▶ _Records from a collection_:

◆ ◆ ◆

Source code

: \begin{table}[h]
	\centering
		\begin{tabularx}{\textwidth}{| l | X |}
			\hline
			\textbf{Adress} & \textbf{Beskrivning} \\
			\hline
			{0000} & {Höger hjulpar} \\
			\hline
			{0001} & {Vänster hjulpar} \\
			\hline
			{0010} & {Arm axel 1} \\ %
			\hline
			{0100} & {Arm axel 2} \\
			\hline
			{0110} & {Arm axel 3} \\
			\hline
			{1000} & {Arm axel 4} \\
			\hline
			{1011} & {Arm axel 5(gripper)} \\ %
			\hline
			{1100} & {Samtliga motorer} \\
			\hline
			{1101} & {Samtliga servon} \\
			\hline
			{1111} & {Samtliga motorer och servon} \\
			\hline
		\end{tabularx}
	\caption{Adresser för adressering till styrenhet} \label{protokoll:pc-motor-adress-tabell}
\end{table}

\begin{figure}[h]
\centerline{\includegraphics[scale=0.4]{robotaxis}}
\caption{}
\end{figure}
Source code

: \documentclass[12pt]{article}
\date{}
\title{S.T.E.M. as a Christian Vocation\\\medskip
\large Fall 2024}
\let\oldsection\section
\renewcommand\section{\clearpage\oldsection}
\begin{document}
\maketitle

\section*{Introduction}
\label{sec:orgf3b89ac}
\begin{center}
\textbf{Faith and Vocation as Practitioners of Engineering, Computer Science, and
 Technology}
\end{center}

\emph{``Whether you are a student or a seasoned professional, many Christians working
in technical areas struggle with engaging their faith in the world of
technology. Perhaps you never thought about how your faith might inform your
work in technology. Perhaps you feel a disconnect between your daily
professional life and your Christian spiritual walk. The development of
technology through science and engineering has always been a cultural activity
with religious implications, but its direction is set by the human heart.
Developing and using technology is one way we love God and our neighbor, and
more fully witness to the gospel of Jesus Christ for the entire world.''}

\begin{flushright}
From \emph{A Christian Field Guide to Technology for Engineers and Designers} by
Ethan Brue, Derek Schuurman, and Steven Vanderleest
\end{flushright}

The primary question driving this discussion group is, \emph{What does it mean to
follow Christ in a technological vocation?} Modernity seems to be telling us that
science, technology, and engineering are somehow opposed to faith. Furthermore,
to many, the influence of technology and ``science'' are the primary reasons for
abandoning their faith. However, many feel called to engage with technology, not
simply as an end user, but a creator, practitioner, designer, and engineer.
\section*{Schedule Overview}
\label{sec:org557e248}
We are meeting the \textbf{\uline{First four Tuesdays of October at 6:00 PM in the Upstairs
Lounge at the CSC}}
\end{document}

◆ ◆ ◆

▶ _WHAT YOU SHOULD DO_: Looking at the data above, say how many lines contain the word "motorer", with no added words.

▶ _SOLUTION TO THIS PROBLEM_: 2